Rwanda Policy Declared Unlawful
This week three immigration stories caught my eye.
The first was the decision to restart the ‘deport now, appeal later’ policy despite a 2017 ruling from the Supreme Court that found it to be unlawful. I covered the detail in a newsletter post for subscribers.
The second was a defeat for the government in the House of Lords on the Illegal Migration Bill. The amendment will force the government to honour international treaties like the UN Refugee Convention.
Third, and finally, the government was today defeated in the Court of Appeal as judges found that a plan to send asylum seekers to Rwanda is unlawful.
By a majority, it was decided that the asylum system in Rwanda is deficient and could end up with asylum seekers being returned to their country of origin where they might face persecution and/or torture.
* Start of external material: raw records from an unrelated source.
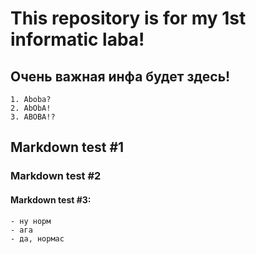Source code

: # This repository is for my 1st informatic laba!

## Очень важная инфа будет здесь!
```
1. Aboba?
2. AbObA!
3. ABOBA!?
```

## Markdown test #1
### Markdown test #2
#### Markdown test #3:
    - ну норм
    - ага
    - да, нормас
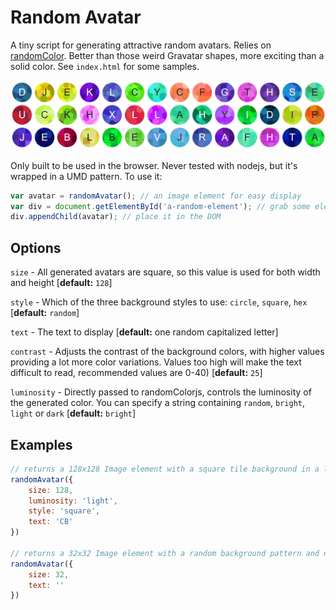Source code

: # Random Avatar

A tiny script for generating attractive random avatars. Relies on [randomColor](https://github.com/davidmerfield/randomColor). Better than those weird Gravatar shapes, more exciting than a solid color. See `index.html` for some samples.

![Demo](randomAvatar.jpg)

Only built to be used in the browser. Never tested with nodejs, but it's wrapped in a UMD pattern. To use it:

```javascript
var avatar = randomAvatar(); // an image element for easy display
var div = document.getElementById('a-random-element'); // grab some element that's on your website
div.appendChild(avatar); // place it in the DOM
```

## Options

`size` - All generated avatars are square, so this value is used for both width and height [**default:** `128`]

`style` - Which of the three background styles to use: `circle`, `square`, `hex` [**default:** `random`]

`text` - The text to display [**default:** one random capitalized letter]

`contrast` - Adjusts the contrast of the background colors, with higher values providing a lot more color variations. Values too high will make the text difficult to read, recommended values are 0-40) [**default:** `25`]

`luminosity` - Directly passed to randomColorjs, controls the luminosity of the generated color. You can specify a string containing `random`, `bright`, `light` or `dark` [**default:** `bright`]

## Examples

```javascript
// returns a 128x128 Image element with a square tile background in a lovely springtime pastel hue and the text "CB" overlaying it
randomAvatar({
	size: 128,
	luminosity: 'light',
	style: 'square',
	text: 'CB'
})

// returns a 32x32 Image element with a random background pattern and no text
randomAvatar({
	size: 32,
	text: ''
})
```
This would be a breach of Article 3 of the European Convention on Human Rights.
Overall the judgment makes it pretty clear that the whole plan has not been fully thought through and goes beyond being merely experimental and could rightly be considered dangerous.
Underhill LJ says that officials “were too ready to accept assurances which were unparticularised or unevidenced or the details of which were unexplored”. In other words, the Home Office was willing to blindly accept assurances presented by representatives of Rwanda but ignored evidence like the fact that a similar policy instituted by Israel failed or that in 2018 12 Congolese refugees were shot and killed by Rwandan police.
Today’s decision is certainly an important win but it is far from the end of the road. The case will be appealed to the Supreme Court and (as I discussed yesterday) the make-up of the Supreme Court makes it a real possibility that the top court will side with the government.
The next few months will be interesting as we follow that case but the conclusion this week from the three stories I have highlighted above has to be that there is a fundamental flaw in the immigration policy of this country.
Suella Braverman can try to hide behind hard-line rhetoric but by this point it is clear that not only is much of her approach unlawful, its also just doesn’t work. At the same time it is costing the taxpayer more and more money as investment is dumped into bad ideas like a gambler who thinks this time they will get lucky.
Instead of doing something useful and building proper facilities to accommodate refugees, that same money has to be used to open up the doors of more hotels. If this degree of incompetence was visible in any other government department there would be outcry.
Normally a judgment like this or the defeats suffered by the government would be a wake-up call; a time to change tack. Instead Braverman has already blamed ‘phoney humanitarianism’ and she will likely follow this up by castigating lawyers who act on behalf of asylum seekers.
This is likely easier than admitting her own government’s policies are unlawful, totally impractical and completely lack any sense of morality.